Je viens de faire passer sous vos yeux les fruits scientifiques des délassements du préfet de l’Isère. Fourier occupait encore cet emploi lorsque Napoléon arriva à Cannes. Sa conduite, pendant cette grave conjoncture, a été l’objet de cent rapports mensongers. J’accomplirai donc un devoir en rétablissant les faits dans toute leur vérité, d’après ce que j’ai entendu de la bouche même de notre confrère.

À la nouvelle du débarquement de l’Empereur, les principales autorités de Grenoble se réunirent à la préfecture. Là, chacun exposa avec talent, mais surtout, disait Fourier, avec beaucoup de détails, les difficultés qu’il entrevoyait. Quant aux moyens de les vaincre, on se montrait beaucoup moins fécond. La confiance dans l’éloquence administrative n’était pas encore usée à cette époque ; on se décida donc à recourir aux proclamations. Le général commandant et le préfet présentèrent chacun un projet. L’assemblée en discutait minutieusement les termes, lorsqu’un officier de gendarmerie, ancien soldat des armées impériales, s’écria rudement : « Messieurs, dépêchez-vous ; sans cela toute délibération deviendra inutile. Croyez-moi, j’en parle par expérience ; Napoléon suit toujours de bien près les courriers qui l’annoncent. » Napoléon arrivait en effet. Après un court moment d’hésitation, deux compagnies de sapeurs, qui avaient été détachées pour couper un pont se réunirent à leur ancien général. Un bataillon d’infanterie suivit bientôt cet exemple. Enfin, sur les glacis mêmes de la place, en présence de la nombreuse population qui couronnait les remparts, le 5e régiment de ligne tout entier prit la cocarde tricolore, substitua au drapeau blanc l’aigle témoin de vingt batailles qu’il avait conservé, et partit aux cris de vive l’Empereur ! Après un semblable début, essayer de tenir la campagne eût été une folie. Le général Marchand fit donc fermer les portes de la ville. Il espérait encore, malgré les dispositions évidemment hostiles des habitants, pouvoir soutenir un siège en règle, avec le seul secours du 3e régiment du génie, du 4e d’artillerie et des faibles détachements d’infanterie qui ne l’avaient pas abandonné.

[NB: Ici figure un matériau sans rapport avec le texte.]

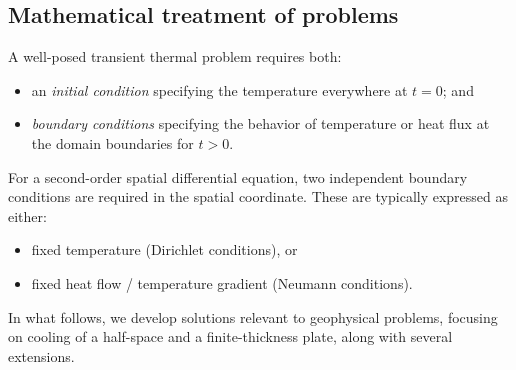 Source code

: \subsection{Mathematical treatment of problems}

A well-posed transient thermal problem requires both:
\begin{itemize}
    \item an \textit{initial condition} specifying the temperature everywhere at $t=0$; and
    \item \textit{boundary conditions} specifying the behavior of temperature or heat flux at the domain boundaries for $t>0$.
\end{itemize}

For a second-order spatial differential equation, two independent boundary conditions are required in the spatial coordinate. These are typically expressed as either:
\begin{itemize}
    \item fixed temperature (Dirichlet conditions), or
    \item fixed heat flow / temperature gradient (Neumann conditions).
\end{itemize}
In what follows, we develop solutions relevant to geophysical problems, focusing on cooling of a half-space and a finite-thickness plate, along with several extensions.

Dès ce moment, l’autorité civile avait disparu. Fourier crut donc pouvoir quitter Grenoble et se rendre à Lyon, où les princes étaient réunis. À la seconde Restauration, ce départ lui fut imputé à crime. Peu s’en fallut qu’il ne l’amenât devant une cour d’assises, ou même devant une cour prévôtale. Certains personnages prétendaient que la présence du préfet au chef-lieu de l’Isère aurait pu conjurer l’orage ; que la résistance serait devenue plus vive, mieux ordonnée. On oubliait que nulle part et à Grenoble moins encore que partout ailleurs, on ne put organiser même un simulacre de résistance. Voyons enfin comment cette ville de guerre, dont la seule présence de Fourier eût prévenu la chute, voyons comment elle fut prise. Il est huit heures du soir. La population et les soldats garnissent les remparts. Napoléon précède sa petite troupe de quelques pas ; il s’avance jusqu’à la porte, il frappe (rassurez-vous, Messieurs, ce n’est pas une bataille que je vais décrire), il frappe avec sa tabatière ! « Qui est là ? crie l’officier de garde. – C’est l’Empereur ! ouvrez ! – Sire, mon devoir me le défend. – Ouvrez vous dis-je ; je n’ai pas de temps à perdre. – Mais, sire, lors même que je voudrais vous ouvrir, je ne le pourrais pas : les clefs sont chez le général Marchand. – Allez donc les chercher. – Je suis certain qu’il me les refusera. – Si le général les refuse, dites-lui que je le destitue. »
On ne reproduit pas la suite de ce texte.